_ACTION ITEM_.
Search the data for the word "applicazione". Reproduce every line where it is found.

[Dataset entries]
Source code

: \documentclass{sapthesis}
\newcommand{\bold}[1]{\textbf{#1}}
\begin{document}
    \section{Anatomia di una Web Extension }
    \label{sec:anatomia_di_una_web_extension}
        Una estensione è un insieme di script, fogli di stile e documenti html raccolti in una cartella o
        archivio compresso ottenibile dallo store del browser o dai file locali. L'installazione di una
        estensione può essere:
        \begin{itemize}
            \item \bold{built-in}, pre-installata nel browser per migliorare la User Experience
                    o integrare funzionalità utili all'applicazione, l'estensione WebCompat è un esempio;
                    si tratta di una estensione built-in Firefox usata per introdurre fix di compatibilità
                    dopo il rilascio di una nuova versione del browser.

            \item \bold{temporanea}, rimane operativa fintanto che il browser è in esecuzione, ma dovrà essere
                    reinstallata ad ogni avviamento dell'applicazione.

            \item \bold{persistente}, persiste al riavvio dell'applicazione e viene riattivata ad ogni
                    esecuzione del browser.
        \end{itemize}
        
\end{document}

_WORKED SOLUTION_.
                    o integrare funzionalità utili all'applicazione, l'estensione WebCompat è un esempio;
                    reinstallata ad ogni avviamento dell'applicazione.
            \item \bold{persistente}, persiste al riavvio dell'applicazione e viene riattivata ad ogni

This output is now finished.